Sep 2009

A Shift in Focus

Rachel Lerner is a Davidson Scholar in the Wexner Graduate Fellows/Davidson Scholars Program.  Rachel is pursuing an EdD in the Davidson Graduate School of Jewish Education at the Jewish Theological Seminary. She can be reached at rachelalerner@gmail.com.

I watched in awe as students ran community-wide Israel education programs, brought new members into their clubs, led hikes for other students at the school-wide Shabbaton and most of all, slowly began to empower each other. Faculty advisors consulted with each other about how to deal with lack of student follow-through and how to recruit other faculty members to attend events. At the end of the year, one junior club official asked if she could stay on in an advisory role. She knew that she would not have time her senior year to run the club, but wanted to support the incoming club leaders.

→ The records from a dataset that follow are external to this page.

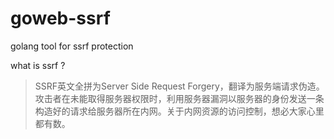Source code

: # goweb-ssrf
golang tool for ssrf protection

what is ssrf ?  

> SSRF英文全拼为Server Side Request Forgery，翻译为服务端请求伪造。攻击者在未能取得服务器权限时，利用服务器漏洞以服务器的身份发送一条构造好的请求给服务器所在内网。关于内网资源的访问控制，想必大家心里都有数。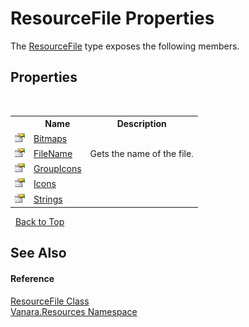 # ResourceFile Properties
 

The <a href="23b993d5-f65a-e090-5323-8b0853218fd5">ResourceFile</a> type exposes the following members.


## Properties
&nbsp;<table><tr><th></th><th>Name</th><th>Description</th></tr><tr><td>![Public property](media/pubproperty.gif "Public property")</td><td><a href="9904f27e-689e-730c-4e15-0c8b5571c799">Bitmaps</a></td><td /></tr><tr><td>![Public property](media/pubproperty.gif "Public property")</td><td><a href="315b96ad-7fa8-7d1b-0833-0e824de45538">FileName</a></td><td>
Gets the name of the file.</td></tr><tr><td>![Public property](media/pubproperty.gif "Public property")</td><td><a href="de2f1b62-e174-a34c-ef5c-19212c7be020">GroupIcons</a></td><td /></tr><tr><td>![Public property](media/pubproperty.gif "Public property")</td><td><a href="6d1562c6-70e9-849a-db2c-f2398ae2bded">Icons</a></td><td /></tr><tr><td>![Public property](media/pubproperty.gif "Public property")</td><td><a href="03919d74-54cc-abe0-c5d0-e2273e688a05">Strings</a></td><td /></tr></table>&nbsp;
<a href="#resourcefile-properties">Back to Top</a>

## See Also


#### Reference
<a href="23b993d5-f65a-e090-5323-8b0853218fd5">ResourceFile Class</a><br /><a href="f4a44256-dd05-8db0-0376-3f0440563f71">Vanara.Resources Namespace</a><br />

How did we get such great student leaders and faculty when the year before these exact same clubs, students and faculty were far less functional? The change erupted primarily from a shift in focus. Previously students had been given top down instruction about leadership. Now, instead of talking about leadership, we (the faculty) were encouraging our students to exercise it, to combine their passions and interests with skills learned during a summer leadership seminar and enhanced during seminars throughout the year. We were empowering from the sidelines, letting the students step up and exercise leadership when the opportunity arose, and it was working. The changes were not complete, to be sure, but there was enough evidence that the students and faculty were “getting it” to be able to encourage more.